MATLAB: Does Matlab transpose hdf5 data

bughdf5MATLAB

There is an apparent bug in Matlab HDF5 read/write utility that breaks interoperability with other code. Simple array datasets are read/written as the transpose of their actual shape. I imagine this is because Matlab uses column-major (Fortran-style) order, whereas the HDF5 standard uses row-major (C-style) order.
Minimal example that illustrates the problem:
h5create('test.h5', '/dataset', [2,3]);
h5write('test.h5', '/dataset', reshape(1:6,[2,3]))
Running the HDF5 utility h5ls on the output reveals the problem:
$ h5ls test.h5
dataset Dataset {3, 2}
This is not evident if only using the HDF5 tools from within Matlab, since reading the dataset in also transposes it back.
>> h5read('test.h5', '/dataset')
ans =
1 3 5
2 4 6
Matlab should either fix this in future versions or mention the convention in the documentation, since people mostly choose HDF5 for interoperability with other systems, and this can be a tricky bug to find.
In versions:
  • h5ls: Version 1.8.14
  • Matlab 8.6.0.267246 (R2015b) GLNXA64

Best Answer

In the following link:
I read the following under Data Layout:
"Contiguous: The array is stored in one contiguous area of the file.

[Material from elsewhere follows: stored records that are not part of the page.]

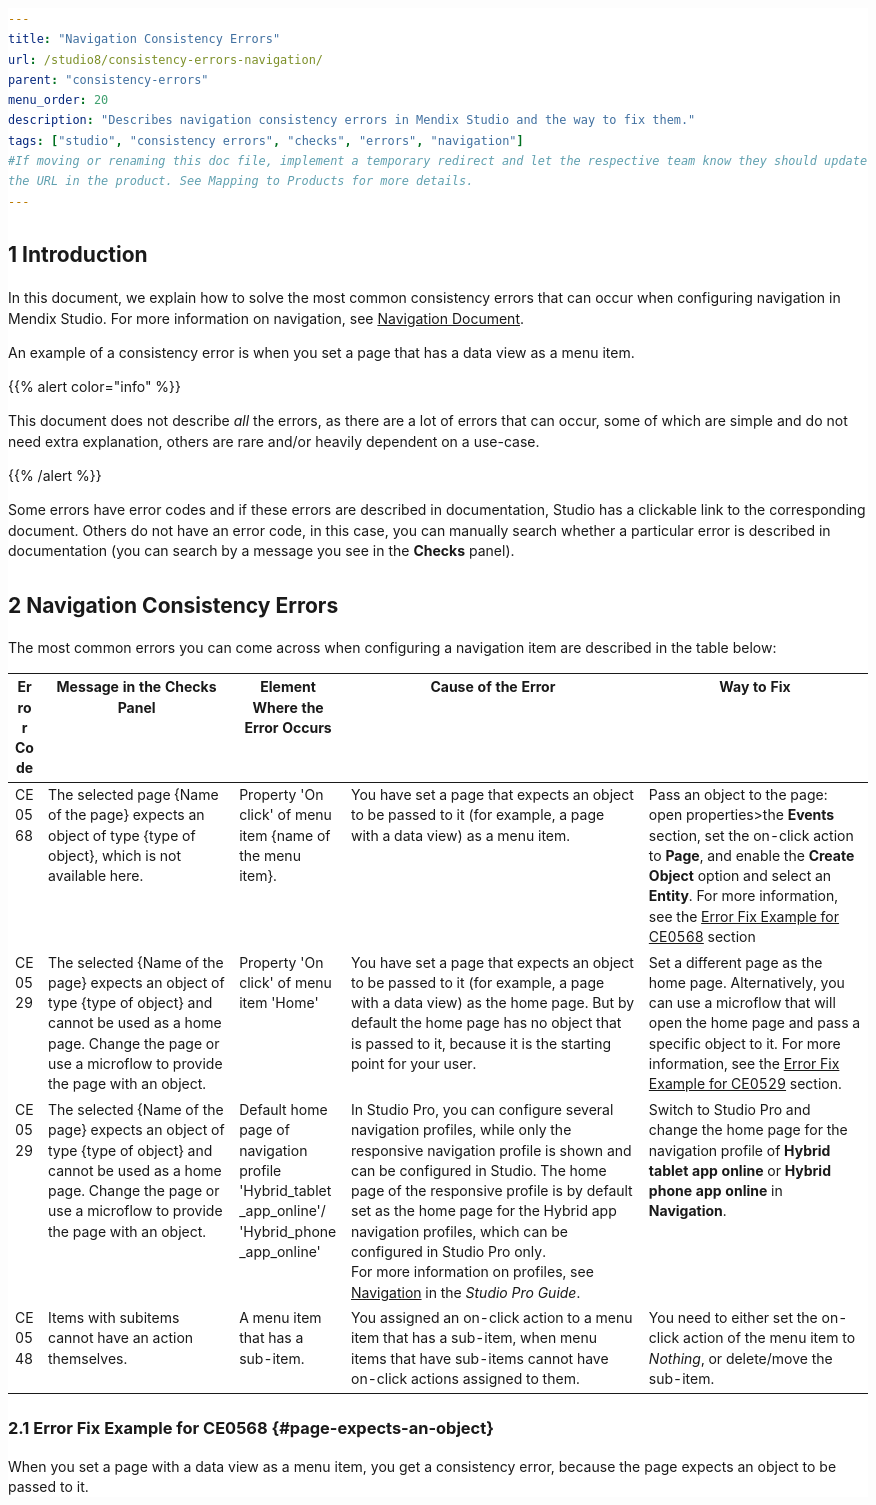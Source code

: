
 ```yaml
---
title: "Navigation Consistency Errors"
url: /studio8/consistency-errors-navigation/
parent: "consistency-errors"
menu_order: 20
description: "Describes navigation consistency errors in Mendix Studio and the way to fix them."
tags: ["studio", "consistency errors", "checks", "errors", "navigation"]
#If moving or renaming this doc file, implement a temporary redirect and let the respective team know they should update the URL in the product. See Mapping to Products for more details.
---
```


## 1 Introduction 

In this document, we explain how to solve the most common consistency errors that can occur when configuring navigation in Mendix Studio. For more information on navigation, see [Navigation Document](/studio8/navigation/).

An example of a consistency error is when you set a page that has a data view as a menu item. 

{{% alert color="info" %}}

This document does not describe *all* the errors, as there are a lot of errors that can occur, some of which are simple and do not need extra explanation, others are rare and/or heavily dependent on a use-case. 

{{% /alert %}}

Some errors have error codes and if these errors are described in documentation, Studio has a clickable link to the corresponding document. Others do not have an error code, in this case, you can manually search whether a particular error is described in documentation (you can search by a message you see in the **Checks** panel).

## 2 Navigation Consistency Errors 

The most common errors you can come across when configuring a navigation item are described in the table below:

| Error Code | Message in the Checks Panel                                  | Element Where the Error Occurs                               | Cause of the Error                                           | Way to Fix                                                   |
| ---------- | ------------------------------------------------------------ | ------------------------------------------------------------ | ------------------------------------------------------------ | ------------------------------------------------------------ |
| CE0568     | The selected page {Name of the page} expects an object of type {type of object}, which is not available here. | Property 'On click' of menu item {name of the menu item}.    | You have set a page that expects an object to be passed to it (for example, a page with a data view) as a menu item. | Pass an object to the page: open properties>the **Events** section, set the on-click action to **Page**, and enable the **Create Object** option and select an **Entity**. For more information, see the [Error Fix Example for CE0568](#page-expects-an-object) section |
| CE0529     | The selected {Name of the page} expects an object of type {type of object} and cannot be used as a home page. Change the page or use a microflow to provide the page with an object. | Property 'On click' of menu item 'Home'                      | You have set a page that expects an object to be passed to it (for example, a page with a data view) as the home page. But by default the home page has no object that is passed to it, because it is the starting point for your user. | Set a different  page as the home page. Alternatively, you can use a microflow that will open the home page and pass a specific object to it. For more information, see the [Error Fix Example for CE0529](#home-page-expects-an-object) section. |
| CE0529     | The selected {Name of the page} expects an object of type {type of object} and cannot be used as a home page. Change the page or use a microflow to provide the page with an object. | Default home page of navigation profile 'Hybrid_tablet_app_online'/ 'Hybrid_phone_app_online' | In Studio Pro, you can configure several navigation profiles, while only the responsive navigation profile is shown and can be configured in Studio. The home page of the responsive profile is by default set as the home page for the Hybrid app navigation profiles, which can be configured in Studio Pro only. <br />For more information on profiles, see [Navigation](/refguide8/navigation/) in the *Studio Pro Guide*. | Switch to Studio Pro and change the home page for the navigation profile of **Hybrid tablet app online** or **Hybrid phone app online** in **Navigation**. |
| CE0548     | Items with subitems cannot have an action themselves.        | A menu item that has a sub-item.                             | You assigned an on-click action to a menu item that has a sub-item, when menu items that have sub-items cannot have on-click actions assigned to  them. | You need to either set the on-click action of the menu item to *Nothing*, or delete/move the sub-item. |

### 2.1 Error Fix Example for CE0568 {#page-expects-an-object}

When you set a page with a data view as a menu item, you get a consistency error, because the page expects an object to be passed to it.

This layout requires that the size of the array be constant"
"The offset of an element from the beginning of the storage area is computed as in a C array."

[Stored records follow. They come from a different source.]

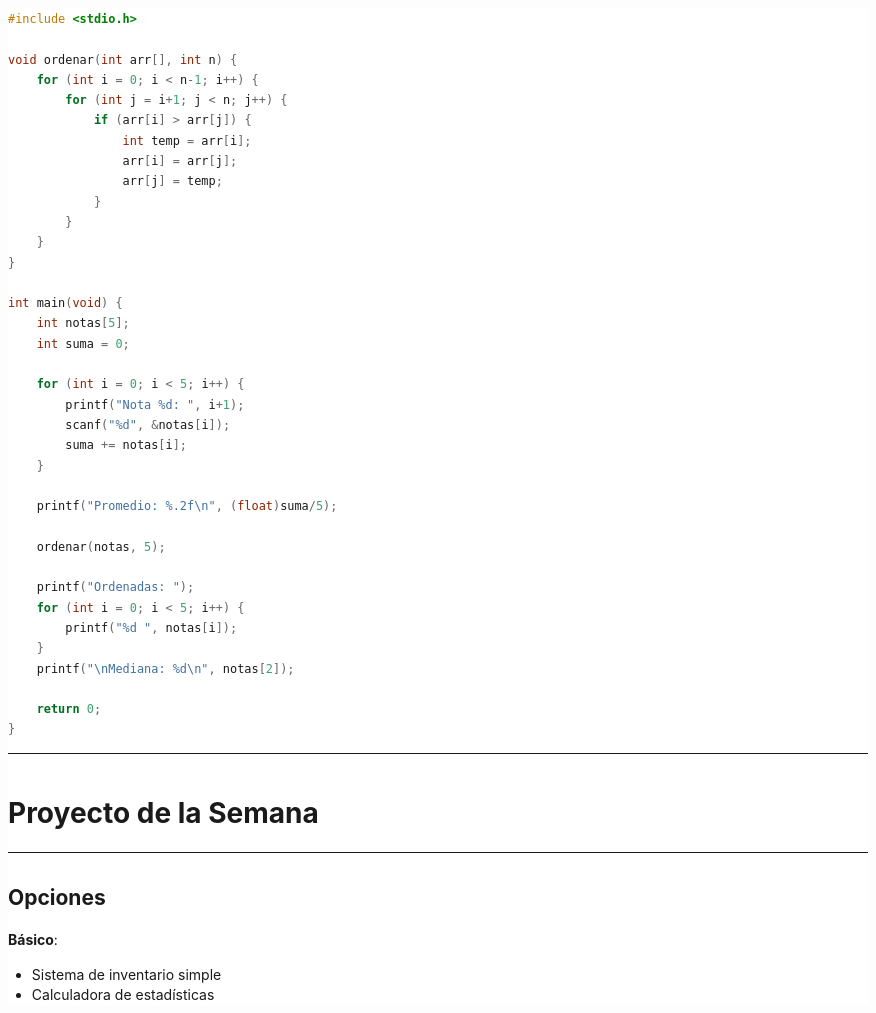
 ```c
#include <stdio.h>

void ordenar(int arr[], int n) {
    for (int i = 0; i < n-1; i++) {
        for (int j = i+1; j < n; j++) {
            if (arr[i] > arr[j]) {
                int temp = arr[i];
                arr[i] = arr[j];
                arr[j] = temp;
            }
        }
    }
}

int main(void) {
    int notas[5];
    int suma = 0;

    for (int i = 0; i < 5; i++) {
        printf("Nota %d: ", i+1);
        scanf("%d", &notas[i]);
        suma += notas[i];
    }

    printf("Promedio: %.2f\n", (float)suma/5);

    ordenar(notas, 5);

    printf("Ordenadas: ");
    for (int i = 0; i < 5; i++) {
        printf("%d ", notas[i]);
    }
    printf("\nMediana: %d\n", notas[2]);

    return 0;
}
```

---

# Proyecto de la Semana

---

## Opciones

**Básico**:
- Sistema de inventario simple
- Calculadora de estadísticas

"The first dimension stored in the list of dimensions is the slowest changing dimension and the last dimension stored is the fastest changing dimension."
So, yes this appears to be clear that the data storage order in the file is "C" array convention, and I can find no options that allow a "Fortran" array convention.

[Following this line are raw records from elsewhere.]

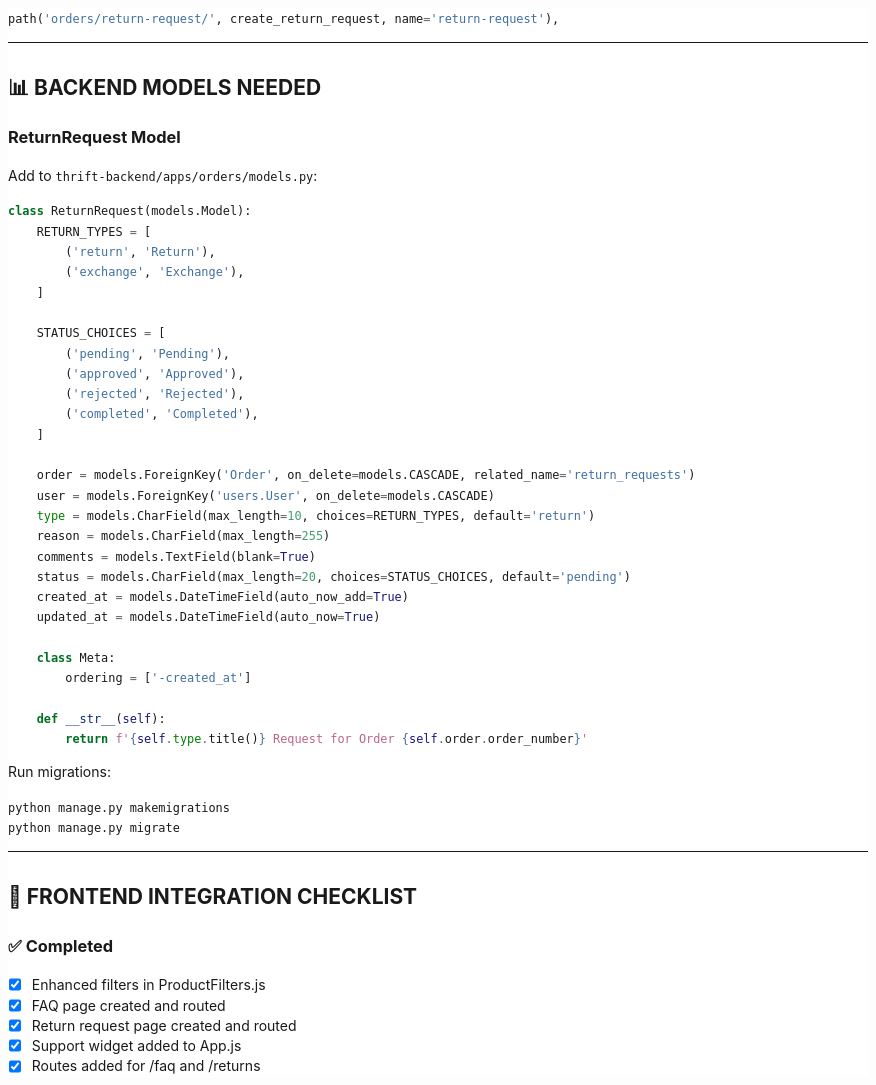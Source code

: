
 ```python
path('orders/return-request/', create_return_request, name='return-request'),
```

---

## 📊 BACKEND MODELS NEEDED

### ReturnRequest Model

Add to `thrift-backend/apps/orders/models.py`:

```python
class ReturnRequest(models.Model):
    RETURN_TYPES = [
        ('return', 'Return'),
        ('exchange', 'Exchange'),
    ]
    
    STATUS_CHOICES = [
        ('pending', 'Pending'),
        ('approved', 'Approved'),
        ('rejected', 'Rejected'),
        ('completed', 'Completed'),
    ]
    
    order = models.ForeignKey('Order', on_delete=models.CASCADE, related_name='return_requests')
    user = models.ForeignKey('users.User', on_delete=models.CASCADE)
    type = models.CharField(max_length=10, choices=RETURN_TYPES, default='return')
    reason = models.CharField(max_length=255)
    comments = models.TextField(blank=True)
    status = models.CharField(max_length=20, choices=STATUS_CHOICES, default='pending')
    created_at = models.DateTimeField(auto_now_add=True)
    updated_at = models.DateTimeField(auto_now=True)
    
    class Meta:
        ordering = ['-created_at']
    
    def __str__(self):
        return f'{self.type.title()} Request for Order {self.order.order_number}'
```

Run migrations:
```bash
python manage.py makemigrations
python manage.py migrate
```

---

## 🎨 FRONTEND INTEGRATION CHECKLIST

### ✅ Completed
- [x] Enhanced filters in ProductFilters.js
- [x] FAQ page created and routed
- [x] Return request page created and routed
- [x] Support widget added to App.js
- [x] Routes added for /faq and /returns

That being said, the dimensions that apparently got stored in the file appear to be correct. I.e., the slowest changing dimension (3) did in fact get stored in the file first, followed by the fastest changing dimension (2). This assumes of course that the data was written into the file in the order 1, 2, 3, 4, 5, 6. So the data appears to be written to the file correctly as far as that goes (i.e., the dimensions stored in the file match the data order in the file). It just didn't get written out in the order you expected. So looks like you would need to manually transpose for 2D (or permute for nD) on the MATLAB side as you suggested if you want the data in the file to look like the "same" dimensions as the MATLAB variable.
Maybe submit a bug report and see what TMW has to say about all this. I don't know if I would classify this as a "bug" per-se since the dimensions and data storage in the file appear to match each other. What I might expect is that MATLAB would match whatever the official Fortran HDF5 interface subroutines do. If the official Fortran API routines do the same thing as MATLAB then I would say MATLAB did it correctly (but should document this behavior). But if the official Fortran API routines permute the data into "C" array storage order, then MATLAB is out of bed with this and I might call it a bug even though the file is written correctly (just didn't match the apparent expectation of the HDF Group). (Maybe contact the HDF Group and ask them that question).